Remove some characters from string sql [duplicate]

I've got dirty data in a column with variable alpha length. I just want to strip out anything that is not 0-9.
I do not want to run a function or proc. I have a script that is similar that just grabs the numeric value after text, it looks like this:
Update TableName
set ColumntoUpdate=cast(replace(Columnofdirtydata,'Alpha #','') as int)
where Columnofdirtydata like 'Alpha #%'
And ColumntoUpdate is Null
I thought it would work pretty good until I found that some of the data fields I thought would just be in the format Alpha # 12345789 are not.
Examples of data that needs to be stripped
AB ABCDE # 123
ABCDE# 123
AB: ABC# 123
I just want the 123. It is true that all data fields do have the # prior to the number.
I tried substring and PatIndex, but I'm not quite getting the syntax correct or something. Anyone have any advice on the best way to address this?
See this blog post on extracting numbers from strings in SQL Server.
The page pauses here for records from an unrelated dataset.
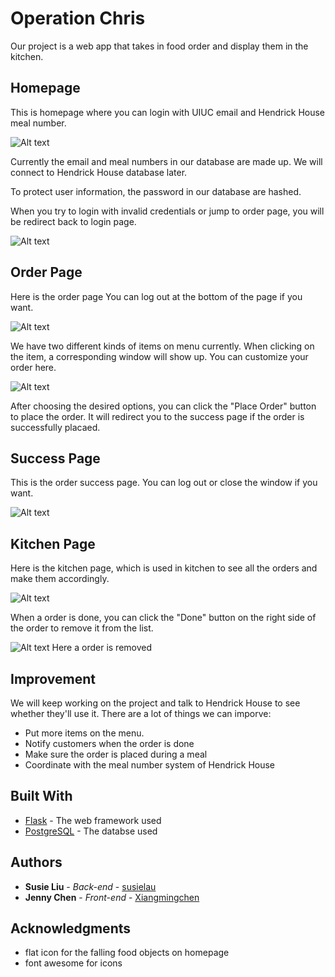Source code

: # Operation Chris

Our project is a web app that takes in food order and display them in the kitchen.

## Homepage

This is homepage where you can login with UIUC email and Hendrick House meal number.

![Alt text](screenshots/Homepage.png)

Currently the email and meal numbers in our database are made up. We will connect to Hendrick House database later.

To protect user information, the password in our database are hashed.

When you try to login with invalid credentials or jump to order page, you will be redirect back to login page.

![Alt text](screenshots/Invalid_Credentials.png)

## Order Page

Here is the order page
You can log out at the bottom of the page if you want.

![Alt text](screenshots/Order_Page.png)

We have two different kinds of items on menu currently. When clicking on the item, a corresponding window will show up.
You can customize your order here.

![Alt text](screenshots/Chicken_Customize.png)

After choosing the desired options, you can click the "Place Order" button to place the order.
It will redirect you to the success page if the order is successfully placaed.

## Success Page

This is the order success page. You can log out or close the window if you want.

![Alt text](screenshots/Success.png)

## Kitchen Page

Here is the kitchen page, which is used in kitchen to see all the orders and make them accordingly.

![Alt text](screenshots/Kitchen1.png)

When a order is done, you can click the "Done" button on the right side of the order to remove it from the list.

![Alt text](screenshots/Kitchen2.png)
Here a order is removed

## Improvement

We will keep working on the project and talk to Hendrick House to see whether they'll use it.
There are a lot of things we can imporve:
 * Put more items on the menu.
 * Notify customers when the order is done
 * Make sure the order is placed during a meal
 * Coordinate with the meal number system of Hendrick House


## Built With

* [Flask](http://flask.pocoo.org) - The web framework used
* [PostgreSQL](https://www.postgresql.org) - The databse used


## Authors

* **Susie Liu** - *Back-end* - [susielau](https://github.com/susielau)
* **Jenny Chen** - *Front-end* - [Xiangmingchen](https://github.com/Xiangmingchen)

## Acknowledgments

* flat icon for the falling food objects on homepage
* font awesome for icons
Below is a sample using a string in your example:
DECLARE #textval NVARCHAR(30)
SET #textval = 'AB ABCDE # 123'
SELECT LEFT(SUBSTRING(#textval, PATINDEX('%[0-9.-]%', #textval), 8000),
PATINDEX('%[^0-9.-]%', SUBSTRING(#textval, PATINDEX('%[0-9.-]%', #textval), 8000) + 'X') -1)
Here is an elegant solution if your server supports the TRANSLATE function (on sql server it's available on sql server 2017+ and also sql azure).
First, it replaces any non numeric characters with a # character.
Then, it removes all # characters.
You may need to add additional characters that you know may be present in the second parameter of the TRANSLATE call.
select REPLACE(TRANSLATE([Col], 'abcdefghijklmnopqrstuvwxyz+()- ,#+', '##################################'), '#', '')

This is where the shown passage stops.